1. No. The word "right" in this context is thrown around a lot these days, but I think it is worth noting the original list of rights in this nation included tools such as equal opportunity which gives the individual the means to go as far in life and be successful in pursuits of their choosing (and please note that success is different for different individuals) based on their willingness, ableness, and effort. This is a strong foundation for every individual in a nation to do their best and devote their resources to pursuits best suited for them. When you have a nation of individuals all working optimally for their own success, you have a successful nation whose curiosity and work ethics lead to a highly efficient, technologically advanced state. Nowadays, instead of people using their original rights to work towards fulfilling their needs and wants, they are declaring their needs and wants rights that should just be given. History has shown that such systems breed a population that is inefficient, stagnant, and technologically lagging. The evidence is stacked high as seen in the Soviet Union, North Korea, China, Vietnam, Cuba, Greece, and many others.

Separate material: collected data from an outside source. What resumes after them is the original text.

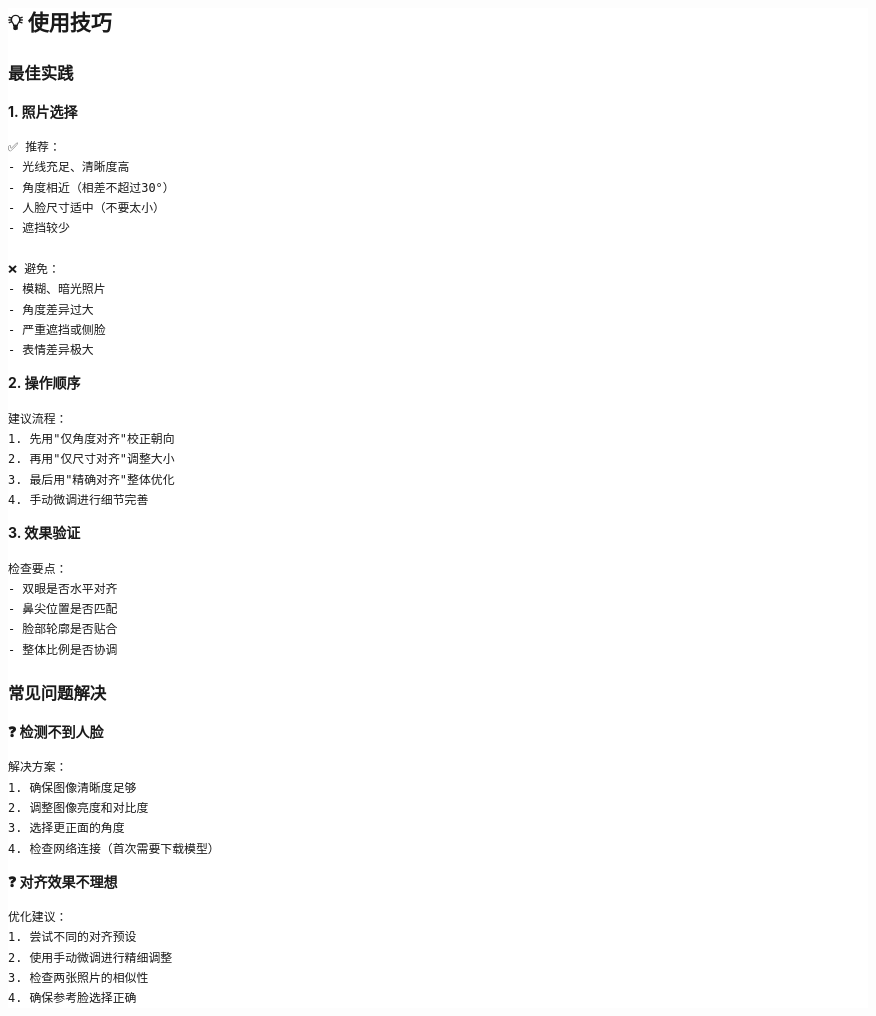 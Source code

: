 ## 💡 使用技巧

### 最佳实践

**1. 照片选择**
```
✅ 推荐：
- 光线充足、清晰度高
- 角度相近（相差不超过30°）
- 人脸尺寸适中（不要太小）
- 遮挡较少

❌ 避免：
- 模糊、暗光照片
- 角度差异过大
- 严重遮挡或侧脸
- 表情差异极大
```

**2. 操作顺序**
```
建议流程：
1. 先用"仅角度对齐"校正朝向
2. 再用"仅尺寸对齐"调整大小
3. 最后用"精确对齐"整体优化
4. 手动微调进行细节完善
```

**3. 效果验证**
```
检查要点：
- 双眼是否水平对齐
- 鼻尖位置是否匹配
- 脸部轮廓是否贴合
- 整体比例是否协调
```

### 常见问题解决

**❓ 检测不到人脸**
```
解决方案：
1. 确保图像清晰度足够
2. 调整图像亮度和对比度
3. 选择更正面的角度
4. 检查网络连接（首次需要下载模型）
```

**❓ 对齐效果不理想**
```
优化建议：
1. 尝试不同的对齐预设
2. 使用手动微调进行精细调整
3. 检查两张照片的相似性
4. 确保参考脸选择正确
```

Now that said, birth control is an awesome thing to have, and it makes sense for any sexually active adult to invest in it and use it except when trying to have a child that they want to have and the means to raise that child to be an awesome adult.
2. So it is not a right, just like any form of healthcare shouldn't be. However, keep in mind that freedom of religion goes both ways. Just as it doesn't make sense to make organizations pay for all this stuff when they don't want to, it also doesn't make sense for religious organizations to reach out and try to dictate their misguided and harmful policies on everyone else, something that many religious organizations are constantly attempting to do. So they are not really innocent here. Many religious organizations don't just want to not pay for contraception, they want to ban people from its production, purchase, and use. So they will say their freedom of religion is being stomped on at one point, then smash everyone else's freedom of religion at another point. It's madness.
3. I'm not a fan of slippery slope arguments, but it certainly is a step in the wrong direction when people realize they can legislate the taking of resources from one group of people to give to another by majority votes. It may look shiny and wonderful for the majority, at least in the short term, but the long term damage will be unbearable.
4. Because it is no longer designed to proceed based on the best interests of the United States; it is designed to bring in a majority of votes.
A response to an individual statement:
"Why don't we just have socialized healthcare so that everyone has access to what they need..."
Because there isn't an infinite supply of every amazing cure we've ever made and new amazing cures yet to be invented don't appear out of thin air. This stuff is expensive. You can either let market forces determine how these resources are allocated, and this system is most efficient in maintaining supply and driving innovation to improve or create treatments. Or you can subsidize it, which creates an artificial distribution and these things have never been sustainable forever whenever it has been instigated.
"...employers can just deal with the fact that their employees' medical habits and needs are probably none of their business?"
If a company is paying for something... then it is their business. Their money is purchasing it. It's a real shame too because not only are you increasing their costs, but you are also diverting their attention from core business so you are inevitably damaging their capability to innovate and produce superior products. As a simplified example, let's consider Ford. The mission of Ford is to make money by producing outstanding, innovative, and reliable ground transportation vehicles. They are constantly working to make things that meet whatever mission. Gas prices went up? They work on gas mileage. The market for carrying heavy equipment heats up? They work to increase capacity or engine power. Anytime you introduce an element outside this core business, you are affecting the ability of the company to perform that core business well. In this case, you are making them pay for the employee healthcare. More cost. They need to manage the health plans. More overhead costs. Anything they can do to limit this impact would have to be considered to stay competitive, especially when some competitors are located in places where this mandate doesn't exist. This is the kind of thing for why my employer now does health screenings. They now have a real reason to be concerned on what my health is because it will affect their bottom line. People cry afoul of privacy being affected, but they should have known they were asking for this when they voted to make their healthcare their company's business.